The Prime Minister’s announcement today that the UK will take thousands of Syrian refugees through the official resettlement scheme is an important first step.

With more than 4 million refugees living in appalling conditions in countries neighbouring Syria, the UK government should take at least 10,000.

Britain should also be offering to rehome 3,000 of the unaccompanied children who have already come to Europe on their own from across the Middle East and Africa, without their mums and dads.

Through the resettlement scheme some of the most vulnerable Syrian families will be given the chance of a better life in the UK, meaning they don’t have to risk their lives on treacherous sea crossings.

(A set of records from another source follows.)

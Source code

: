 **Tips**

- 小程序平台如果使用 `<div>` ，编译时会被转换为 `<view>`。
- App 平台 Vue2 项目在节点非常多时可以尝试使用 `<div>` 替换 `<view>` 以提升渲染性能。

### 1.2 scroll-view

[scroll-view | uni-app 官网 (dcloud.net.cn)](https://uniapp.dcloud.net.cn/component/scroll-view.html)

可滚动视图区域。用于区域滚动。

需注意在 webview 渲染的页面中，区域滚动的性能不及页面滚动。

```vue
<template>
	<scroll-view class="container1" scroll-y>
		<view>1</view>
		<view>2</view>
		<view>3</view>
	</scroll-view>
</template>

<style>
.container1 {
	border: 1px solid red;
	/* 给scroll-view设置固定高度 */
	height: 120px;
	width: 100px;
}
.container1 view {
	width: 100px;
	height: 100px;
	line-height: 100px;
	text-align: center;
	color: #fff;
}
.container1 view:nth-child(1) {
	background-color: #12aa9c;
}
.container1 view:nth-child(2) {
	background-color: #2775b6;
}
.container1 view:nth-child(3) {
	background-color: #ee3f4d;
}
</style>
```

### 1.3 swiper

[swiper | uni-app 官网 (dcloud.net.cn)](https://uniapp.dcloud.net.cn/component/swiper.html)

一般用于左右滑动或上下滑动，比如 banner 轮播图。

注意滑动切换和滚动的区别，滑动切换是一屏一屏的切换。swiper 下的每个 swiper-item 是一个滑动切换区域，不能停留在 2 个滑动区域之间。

But even if we play our part in resettling thousands of Syrian refugees, unless EU leaders take comprehensive action the reality is that desperate people will continue to risk their lives to come to Europe – and hundreds of thousands of people are already here.

The next few weeks will be critical in the run-up to an important meeting on 14 September where EU ministers must agree a plan to help refugee families.

We need them to agree to a five point plan including greater aid to refugees in the Middle East region, maintaining search and rescue operations at sea, setting up a proper system of safe routes to Europe and reception centres for refugees and then fair burden sharing for resettling refugees.

At Save the Children, we have launched an emergency ‘Child Refugee Crisis’ appeal to support our work on the ground both at the source of these conflicts and across Europe.

We must no longer stand by and let children suffer.

This is a moment of decision for our nation and our continent about who we want to be and how we treat those in need.

Our message is clear: refugees are welcome here.